Chevrolet's Corvette ZR1X is easily the coolest and most impressive American-made performance car in history, stealing the mantle from the Marysville, Ohio-built Acura NSX. Unfortunately ZR1X is not a very cool name. Everyone in the automotive enthusiast world has been expecting Chevrolet to call its 1,250 horsepower all-wheel drive hybrid super-Corvette a "Zora" for at least the last decade, but that's not a very cool name either. As soon as Chevy posted the teaser for this monster machine last week with the stylized "X" logo, I figured it would be doing the right thing and delivering a Corvette X-Ray to the world. Now that the car has been launched and we know its real name, I wish I had been right.

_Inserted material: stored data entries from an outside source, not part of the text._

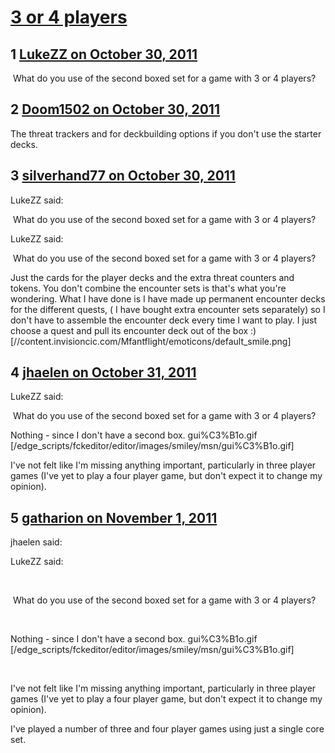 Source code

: # [3 or 4 players](https://community.fantasyflightgames.com/topic/55519-3-or-4-players/)

## 1 [LukeZZ on October 30, 2011](https://community.fantasyflightgames.com/topic/55519-3-or-4-players/?do=findComment&comment=549148)

 What do you use of the second boxed set for a game with 3 or 4 players?

## 2 [Doom1502 on October 30, 2011](https://community.fantasyflightgames.com/topic/55519-3-or-4-players/?do=findComment&comment=549156)

The threat trackers and for deckbuilding options if you don't use the starter decks.

## 3 [silverhand77 on October 30, 2011](https://community.fantasyflightgames.com/topic/55519-3-or-4-players/?do=findComment&comment=549158)

LukeZZ said:

 What do you use of the second boxed set for a game with 3 or 4 players?



LukeZZ said:

 What do you use of the second boxed set for a game with 3 or 4 players?



Just the cards for the player decks and the extra threat counters and tokens. You don't combine the encounter sets is that's what you're wondering. What I have done is I have made up permanent encounter decks for the different quests, ( I have bought extra encounter sets separately) so I don't have to assemble the encounter deck every time I want to play. I just choose a quest and pull its encounter deck out of the box :) [//content.invisioncic.com/Mfantflight/emoticons/default_smile.png]

## 4 [jhaelen on October 31, 2011](https://community.fantasyflightgames.com/topic/55519-3-or-4-players/?do=findComment&comment=549504)

LukeZZ said:

 What do you use of the second boxed set for a game with 3 or 4 players?



Nothing - since I don't have a second box. gui%C3%B1o.gif [/edge_scripts/fckeditor/editor/images/smiley/msn/gui%C3%B1o.gif]

I've not felt like I'm missing anything important, particularly in three player games (I've yet to play a four player game, but don't expect it to change my opinion).

## 5 [gatharion on November 1, 2011](https://community.fantasyflightgames.com/topic/55519-3-or-4-players/?do=findComment&comment=550186)

jhaelen said:

LukeZZ said:

 

 What do you use of the second boxed set for a game with 3 or 4 players?

 

Nothing - since I don't have a second box. gui%C3%B1o.gif [/edge_scripts/fckeditor/editor/images/smiley/msn/gui%C3%B1o.gif]

 

I've not felt like I'm missing anything important, particularly in three player games (I've yet to play a four player game, but don't expect it to change my opinion).



I've played a number of three and four player games using just a single core set.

Look within you, you know it to be true. The best name for this car is Corvette X-ray. It's just a dramatically cooler name for the American hypercar than ZR1X. X-Ray follows the Stingray to E-Ray naming convention already established by the brand. X-rays are electromagnetic radiation with shorter wavelengths and higher frequency than the visible light spectrum, implying that this car has higher energy than others, and might provide a slight sense of danger. I also think X-Ray is a good name for this car because Corvette is already named after a small and fast military sea vessel, so keeping with the theme of quasi-militaria cool that Americans love, why not amend Corvette with a letter in the NATO phonetic alphabet? X has also typically been used in automotive nomenclature to delineate an all-wheel drive model. It honestly just makes too much sense.
I'm sure a lot of you are ready to jump through your computer screens, travel down the series of tubes containing the information superhighway, and pop out at my computer ready to punch me in the face for saying Zora is a bad name. Of course I'm familiar with Zora Arkus-Duntov, the Belgium-born Russo-American engineer is considered the "father of the Corvette" despite joining General Motors after the introduction of the model at the 1953 Motorama. Everything that Arkus-Duntov did to push the performance of the Corvette forward in the 1950s and 60s is evident here in the ZR1X, but I still don't think Zora is a very good name for a car, and General Motors agrees with me.
Unless you're an extreme car nerd, you probably haven't ever heard of the guy, and the kind of buyer who is going to drop a quarter million dollars on a Corvette ZR1X more than likely doesn't know anything about Corvette history, or care about it. The ZR1X buyer is looking for European hypercar performance exclusive to billionaires on a millionaire's budget. This is the top 10% getting a taste of the on-track high-speed performance previously only available to the top 1%, they may not even care what the name is, they just want to be able to say it.